Information shown →
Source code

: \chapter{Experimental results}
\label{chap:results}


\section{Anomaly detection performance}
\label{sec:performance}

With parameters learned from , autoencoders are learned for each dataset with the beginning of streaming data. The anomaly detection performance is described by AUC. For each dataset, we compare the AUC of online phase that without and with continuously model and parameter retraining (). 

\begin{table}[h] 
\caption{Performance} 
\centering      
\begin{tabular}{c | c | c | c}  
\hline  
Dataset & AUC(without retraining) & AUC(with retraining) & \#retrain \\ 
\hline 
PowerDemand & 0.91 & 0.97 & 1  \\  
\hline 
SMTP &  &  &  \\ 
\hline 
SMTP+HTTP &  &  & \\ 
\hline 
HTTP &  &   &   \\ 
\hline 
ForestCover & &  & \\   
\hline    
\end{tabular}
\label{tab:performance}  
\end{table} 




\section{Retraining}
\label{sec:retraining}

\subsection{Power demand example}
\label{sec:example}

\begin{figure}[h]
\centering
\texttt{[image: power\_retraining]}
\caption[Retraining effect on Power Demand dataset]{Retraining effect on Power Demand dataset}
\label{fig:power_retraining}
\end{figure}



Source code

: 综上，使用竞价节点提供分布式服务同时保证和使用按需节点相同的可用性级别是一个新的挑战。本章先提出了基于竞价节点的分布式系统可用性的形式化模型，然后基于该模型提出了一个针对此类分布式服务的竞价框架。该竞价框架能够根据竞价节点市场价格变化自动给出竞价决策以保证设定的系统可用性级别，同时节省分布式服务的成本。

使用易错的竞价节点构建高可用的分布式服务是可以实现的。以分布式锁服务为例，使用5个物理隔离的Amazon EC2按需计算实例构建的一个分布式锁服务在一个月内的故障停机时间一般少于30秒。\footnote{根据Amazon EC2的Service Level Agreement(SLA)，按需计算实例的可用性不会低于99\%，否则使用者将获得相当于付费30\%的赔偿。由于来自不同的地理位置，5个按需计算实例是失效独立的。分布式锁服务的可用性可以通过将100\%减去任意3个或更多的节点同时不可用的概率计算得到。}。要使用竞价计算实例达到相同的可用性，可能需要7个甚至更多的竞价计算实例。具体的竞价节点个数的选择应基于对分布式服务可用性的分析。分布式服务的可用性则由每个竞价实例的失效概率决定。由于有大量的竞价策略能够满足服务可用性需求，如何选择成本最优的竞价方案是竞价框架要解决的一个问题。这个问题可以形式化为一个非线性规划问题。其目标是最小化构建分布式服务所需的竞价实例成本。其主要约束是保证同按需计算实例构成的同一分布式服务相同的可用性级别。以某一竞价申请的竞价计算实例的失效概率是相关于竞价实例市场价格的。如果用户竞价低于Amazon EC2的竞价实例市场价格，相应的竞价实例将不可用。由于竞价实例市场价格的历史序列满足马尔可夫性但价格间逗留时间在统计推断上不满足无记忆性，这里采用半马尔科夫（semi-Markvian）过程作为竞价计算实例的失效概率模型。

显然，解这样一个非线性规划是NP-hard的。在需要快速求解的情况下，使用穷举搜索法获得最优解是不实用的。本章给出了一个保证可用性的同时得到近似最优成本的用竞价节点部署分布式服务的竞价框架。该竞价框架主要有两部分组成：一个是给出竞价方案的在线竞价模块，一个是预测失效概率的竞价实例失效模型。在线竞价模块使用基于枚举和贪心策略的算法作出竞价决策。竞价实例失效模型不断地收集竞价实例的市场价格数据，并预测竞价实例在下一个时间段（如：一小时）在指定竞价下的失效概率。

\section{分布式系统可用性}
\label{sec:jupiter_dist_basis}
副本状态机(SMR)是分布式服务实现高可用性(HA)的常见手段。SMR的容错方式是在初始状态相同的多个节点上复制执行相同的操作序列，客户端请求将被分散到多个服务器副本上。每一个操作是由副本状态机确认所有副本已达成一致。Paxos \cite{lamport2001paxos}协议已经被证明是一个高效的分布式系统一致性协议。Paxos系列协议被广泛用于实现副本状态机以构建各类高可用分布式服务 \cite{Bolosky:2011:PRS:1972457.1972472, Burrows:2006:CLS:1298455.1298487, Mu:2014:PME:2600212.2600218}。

Activity →
The entries listed above are to be output exactly. Leave none out.

Finished exercise →
Source code

: \chapter{Experimental results}
\label{chap:results}


\section{Anomaly detection performance}
\label{sec:performance}

With parameters learned from , autoencoders are learned for each dataset with the beginning of streaming data. The anomaly detection performance is described by AUC. For each dataset, we compare the AUC of online phase that without and with continuously model and parameter retraining (). 

\begin{table}[h] 
\caption{Performance} 
\centering      
\begin{tabular}{c | c | c | c}  
\hline  
Dataset & AUC(without retraining) & AUC(with retraining) & \#retrain \\ 
\hline 
PowerDemand & 0.91 & 0.97 & 1  \\  
\hline 
SMTP &  &  &  \\ 
\hline 
SMTP+HTTP &  &  & \\ 
\hline 
HTTP &  &   &   \\ 
\hline 
ForestCover & &  & \\   
\hline    
\end{tabular}
\label{tab:performance}  
\end{table} 




\section{Retraining}
\label{sec:retraining}

\subsection{Power demand example}
\label{sec:example}

\begin{figure}[h]
\centering
\texttt{[image: power\_retraining]}
\caption[Retraining effect on Power Demand dataset]{Retraining effect on Power Demand dataset}
\label{fig:power_retraining}
\end{figure}



Source code

: 综上，使用竞价节点提供分布式服务同时保证和使用按需节点相同的可用性级别是一个新的挑战。本章先提出了基于竞价节点的分布式系统可用性的形式化模型，然后基于该模型提出了一个针对此类分布式服务的竞价框架。该竞价框架能够根据竞价节点市场价格变化自动给出竞价决策以保证设定的系统可用性级别，同时节省分布式服务的成本。

使用易错的竞价节点构建高可用的分布式服务是可以实现的。以分布式锁服务为例，使用5个物理隔离的Amazon EC2按需计算实例构建的一个分布式锁服务在一个月内的故障停机时间一般少于30秒。\footnote{根据Amazon EC2的Service Level Agreement(SLA)，按需计算实例的可用性不会低于99\%，否则使用者将获得相当于付费30\%的赔偿。由于来自不同的地理位置，5个按需计算实例是失效独立的。分布式锁服务的可用性可以通过将100\%减去任意3个或更多的节点同时不可用的概率计算得到。}。要使用竞价计算实例达到相同的可用性，可能需要7个甚至更多的竞价计算实例。具体的竞价节点个数的选择应基于对分布式服务可用性的分析。分布式服务的可用性则由每个竞价实例的失效概率决定。由于有大量的竞价策略能够满足服务可用性需求，如何选择成本最优的竞价方案是竞价框架要解决的一个问题。这个问题可以形式化为一个非线性规划问题。其目标是最小化构建分布式服务所需的竞价实例成本。其主要约束是保证同按需计算实例构成的同一分布式服务相同的可用性级别。以某一竞价申请的竞价计算实例的失效概率是相关于竞价实例市场价格的。如果用户竞价低于Amazon EC2的竞价实例市场价格，相应的竞价实例将不可用。由于竞价实例市场价格的历史序列满足马尔可夫性但价格间逗留时间在统计推断上不满足无记忆性，这里采用半马尔科夫（semi-Markvian）过程作为竞价计算实例的失效概率模型。

显然，解这样一个非线性规划是NP-hard的。在需要快速求解的情况下，使用穷举搜索法获得最优解是不实用的。本章给出了一个保证可用性的同时得到近似最优成本的用竞价节点部署分布式服务的竞价框架。该竞价框架主要有两部分组成：一个是给出竞价方案的在线竞价模块，一个是预测失效概率的竞价实例失效模型。在线竞价模块使用基于枚举和贪心策略的算法作出竞价决策。竞价实例失效模型不断地收集竞价实例的市场价格数据，并预测竞价实例在下一个时间段（如：一小时）在指定竞价下的失效概率。

\section{分布式系统可用性}
\label{sec:jupiter_dist_basis}
副本状态机(SMR)是分布式服务实现高可用性(HA)的常见手段。SMR的容错方式是在初始状态相同的多个节点上复制执行相同的操作序列，客户端请求将被分散到多个服务器副本上。每一个操作是由副本状态机确认所有副本已达成一致。Paxos \cite{lamport2001paxos}协议已经被证明是一个高效的分布式系统一致性协议。Paxos系列协议被广泛用于实现副本状态机以构建各类高可用分布式服务 \cite{Bolosky:2011:PRS:1972457.1972472, Burrows:2006:CLS:1298455.1298487, Mu:2014:PME:2600212.2600218}。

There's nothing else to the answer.